In her Connecticut kitchen

My research suggests they might be baiting you

or

Wishes were horses, proverb suggests

Something I’ve noticed on the increase in headlines is the formulation “[Thing] was/is/will be true, research/study/analysis suggests.” More often than not, that weakest yet most important word, ‘suggests’, is dead last. That’s not a mistake – they need you to click through and read the thing so they can get their advert microcredits.

As is demonstrated every few days on More or Less, too frequently the story behind the clickbait is a wilful exaggeration or misinterpretation of the results of a study for the sake of a sexier headline, or, worse, it reports on a flimsy study that no one should be giving credence to in the first place, one with, say, only a handful of test subjects or sloppy methodology or a questionable premise – or all of those. These days, if such an item gets mentioned by one news agency, that almost automatically means dozens if not hundreds of other agencies will reword and republish the same sloppy, questionable story with a similarly misleading or completely mistaken headline. Sheer numbers add up to credence, or at least quasi-credence, because they’re going to appear that much higher in news feeds and search results regardless of their basic veracity.

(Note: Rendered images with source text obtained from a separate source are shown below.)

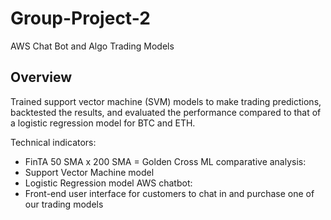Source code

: # Group-Project-2
AWS Chat Bot and Algo Trading Models

## Overview ##
Trained support vector machine (SVM) models to make trading predictions, backtested the results, and evaluated the performance compared to that of a logistic regression model for BTC and ETH.

Technical indicators: 
- FinTA 50 SMA x 200 SMA = Golden Cross
ML comparative analysis:
- Support Vector Machine model
- Logistic Regression model
AWS chatbot: 
- Front-end user interface for customers to chat in and purchase one of our trading models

This formulation reminds me of high-bogosity archaeological programmes that expound things like “This ragged hole in the wall over here where the sun shines through on the vernal equinox suggests this building was almost certainly a highly-advanced astronomical observatory!” Later the structure might be mentioned more simply as ‘the astronomical observatory’, not a suggestion of one. Uh-huh.

Director: “Cut! Look, don’t just say ‘uh-huh’ or ‘yes’ when the presenter says something to you. We prefer you say ‘absolutely’ to make it sound extra true, but you could also say ‘precisely’, ‘exactly’, ‘definitely’, or ‘of course’ in a pinch. Generally speaking, the more syllables for ‘yes’ the better.”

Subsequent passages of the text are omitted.